MacDonald’s goals are higher than providing a refuge from life on the street. While he wouldn’t claim the experience of Christian community can cure mental illness, he believes the experience of Christ in community heals all.
“It’s a powerful thing, this Christianity. And we haven’t plumbed it at all. We skirt the surface. We pay lip service,” MacDonald said. “But no one really lays down his life for another. No one says, this is where it’s at. But when we do that, people change.”
Some of the people living at Poverello have been with MacDonald for 25 years, living as part of a community.
“They have lived fulfilled lives. They mightn’t have a nine-to-five job, but they live fulfilled lives.”
There is simply no doubt in the scientific literature on mental illness and homelessness that if people are given a secure place to live and a sense of belonging it has immense therapeutic benefit, said Steve Lurie, the executive director of the Canadian Mental Health Association — Toronto Branch.
There are about 10,000 people on waiting lists for supportive housing in Toronto and 5,000 more apply every year.
“Most of the evidence over the last 30 years says that people prefer to live in their own space, but with supports they decide they want,” Lurie said. “That can include wrapping a community around that.” The degree or intensity of community can vary, but community matters, said Lurie.
“Just putting people in a room where they are going to naturally isolate isn’t particularly effective,” he said.
Whatever form supportive housing takes — whether it conforms to the Franciscan Rule, the Benedictine Rule or runs on a secular basis — research shows “it’s actually cheaper than the alternative,” Lurie said.
For the most visible and troubling of the homeless and psychiatric population — the ones who are frequent visitors to hospital emergency rooms and often arrested — for every $2 spent on supportive housing the government saves $3. For the less visible population who because of mental illness have trouble remaining housed, for every $10 spent on supportive housing the government saves $7 in other health care and social service costs, requiring a $3 subsidy.
The Canadian Mental Health Association estimates it would cost each Canadian the price of six cups of Tim Hortons coffee per year over 10 years to get psychiatric patients properly housed — about $4.2 billion.
For MacDonald, it’s not about the money. It’s about commitment.
“I just think that we haven’t tried the Christian presence,” he said. “Most mental illness is chemistry, body chemistry that has to be adjusted to a degree. So you do need medical people and you do need a good listener, a social worker. But to depend on that and say it’s the only way would be a mistake. I don’t think there’s something wrong with the mental health system, but it just doesn’t go far enough. We think that our expertise is what matters. It’s our presence that is most healing.”

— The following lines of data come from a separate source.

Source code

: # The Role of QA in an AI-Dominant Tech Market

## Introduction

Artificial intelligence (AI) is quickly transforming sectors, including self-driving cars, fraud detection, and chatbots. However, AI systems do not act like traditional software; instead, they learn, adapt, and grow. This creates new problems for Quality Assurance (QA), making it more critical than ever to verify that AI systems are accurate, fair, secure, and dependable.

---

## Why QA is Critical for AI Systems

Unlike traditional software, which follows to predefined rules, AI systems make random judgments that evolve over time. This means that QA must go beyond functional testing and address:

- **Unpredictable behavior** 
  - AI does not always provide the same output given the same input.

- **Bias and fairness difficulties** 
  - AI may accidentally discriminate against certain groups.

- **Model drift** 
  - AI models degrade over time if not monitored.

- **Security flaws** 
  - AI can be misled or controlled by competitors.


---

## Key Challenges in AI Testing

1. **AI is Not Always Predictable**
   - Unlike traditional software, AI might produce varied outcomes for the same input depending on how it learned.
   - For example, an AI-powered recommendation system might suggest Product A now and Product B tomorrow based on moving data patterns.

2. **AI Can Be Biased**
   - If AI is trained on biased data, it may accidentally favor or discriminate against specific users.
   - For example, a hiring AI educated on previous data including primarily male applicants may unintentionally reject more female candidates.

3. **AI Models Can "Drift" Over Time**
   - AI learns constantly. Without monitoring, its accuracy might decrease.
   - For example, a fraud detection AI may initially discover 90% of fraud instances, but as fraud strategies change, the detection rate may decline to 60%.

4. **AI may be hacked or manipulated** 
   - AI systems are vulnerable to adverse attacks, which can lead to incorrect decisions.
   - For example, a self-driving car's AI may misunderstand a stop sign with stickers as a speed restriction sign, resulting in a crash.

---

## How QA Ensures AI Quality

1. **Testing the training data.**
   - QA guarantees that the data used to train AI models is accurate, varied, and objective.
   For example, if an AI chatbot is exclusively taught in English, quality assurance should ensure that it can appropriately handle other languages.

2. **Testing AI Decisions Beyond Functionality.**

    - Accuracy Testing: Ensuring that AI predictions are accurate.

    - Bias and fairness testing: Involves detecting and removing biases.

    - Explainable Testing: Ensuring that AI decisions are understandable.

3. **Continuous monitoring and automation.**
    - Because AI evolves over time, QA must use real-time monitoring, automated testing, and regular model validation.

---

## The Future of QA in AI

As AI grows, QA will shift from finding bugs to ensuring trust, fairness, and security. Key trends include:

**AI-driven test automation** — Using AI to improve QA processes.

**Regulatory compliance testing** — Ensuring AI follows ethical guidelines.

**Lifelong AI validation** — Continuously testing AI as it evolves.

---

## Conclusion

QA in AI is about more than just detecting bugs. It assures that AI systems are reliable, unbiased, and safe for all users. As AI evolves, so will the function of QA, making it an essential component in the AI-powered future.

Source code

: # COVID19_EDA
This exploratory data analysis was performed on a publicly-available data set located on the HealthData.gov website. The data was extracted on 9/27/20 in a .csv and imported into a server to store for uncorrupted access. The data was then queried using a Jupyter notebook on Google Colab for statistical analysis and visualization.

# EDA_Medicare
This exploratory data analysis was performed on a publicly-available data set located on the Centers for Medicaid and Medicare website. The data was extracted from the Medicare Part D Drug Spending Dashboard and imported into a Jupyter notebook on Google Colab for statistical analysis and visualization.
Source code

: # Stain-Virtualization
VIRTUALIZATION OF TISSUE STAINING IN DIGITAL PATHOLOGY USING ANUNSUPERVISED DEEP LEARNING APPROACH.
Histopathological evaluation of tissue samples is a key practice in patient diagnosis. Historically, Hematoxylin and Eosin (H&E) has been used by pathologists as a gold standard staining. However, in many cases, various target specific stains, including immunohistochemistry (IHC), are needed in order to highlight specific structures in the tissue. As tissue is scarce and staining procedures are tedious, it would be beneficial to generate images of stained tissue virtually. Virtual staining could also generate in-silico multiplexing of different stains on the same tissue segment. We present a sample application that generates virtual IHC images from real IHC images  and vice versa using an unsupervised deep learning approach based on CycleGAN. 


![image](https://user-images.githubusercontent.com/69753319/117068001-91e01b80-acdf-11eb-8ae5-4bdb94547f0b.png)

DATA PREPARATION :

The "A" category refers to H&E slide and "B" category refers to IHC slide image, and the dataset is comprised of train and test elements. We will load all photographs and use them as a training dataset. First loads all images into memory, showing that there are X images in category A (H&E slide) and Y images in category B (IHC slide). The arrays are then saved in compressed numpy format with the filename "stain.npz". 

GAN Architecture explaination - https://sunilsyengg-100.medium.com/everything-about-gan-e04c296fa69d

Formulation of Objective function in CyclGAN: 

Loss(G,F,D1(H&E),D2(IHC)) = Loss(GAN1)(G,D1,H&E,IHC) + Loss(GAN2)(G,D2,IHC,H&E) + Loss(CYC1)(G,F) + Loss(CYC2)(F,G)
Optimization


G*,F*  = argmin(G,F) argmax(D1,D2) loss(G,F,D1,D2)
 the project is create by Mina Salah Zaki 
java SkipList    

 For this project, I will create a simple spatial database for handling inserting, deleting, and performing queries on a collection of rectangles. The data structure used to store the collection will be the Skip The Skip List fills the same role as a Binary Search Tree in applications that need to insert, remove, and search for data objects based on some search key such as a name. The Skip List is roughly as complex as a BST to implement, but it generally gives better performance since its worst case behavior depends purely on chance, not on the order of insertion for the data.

MacDonald knows that being present is not without cost.
“This whole idea of living with the poor as a priest, which I’ve done now for 47 years downtown, it’s not acceptable by the majority of priests or the majority of religious. It’s . . . well, we still have our security blanket and whatever else that we have,” he said. “Jesus didn’t zap home at night. He didn’t take off for the weekend or the long weekend. He didn’t have holidays. He threw away the key to his divinity and became one of us, absolutely and unconditionally. Until we do that in identifying with our brothers and sisters . . . I don’t see anything happening because we’re living the good life while they’re not. That tears them apart and it doesn’t do anything for us.”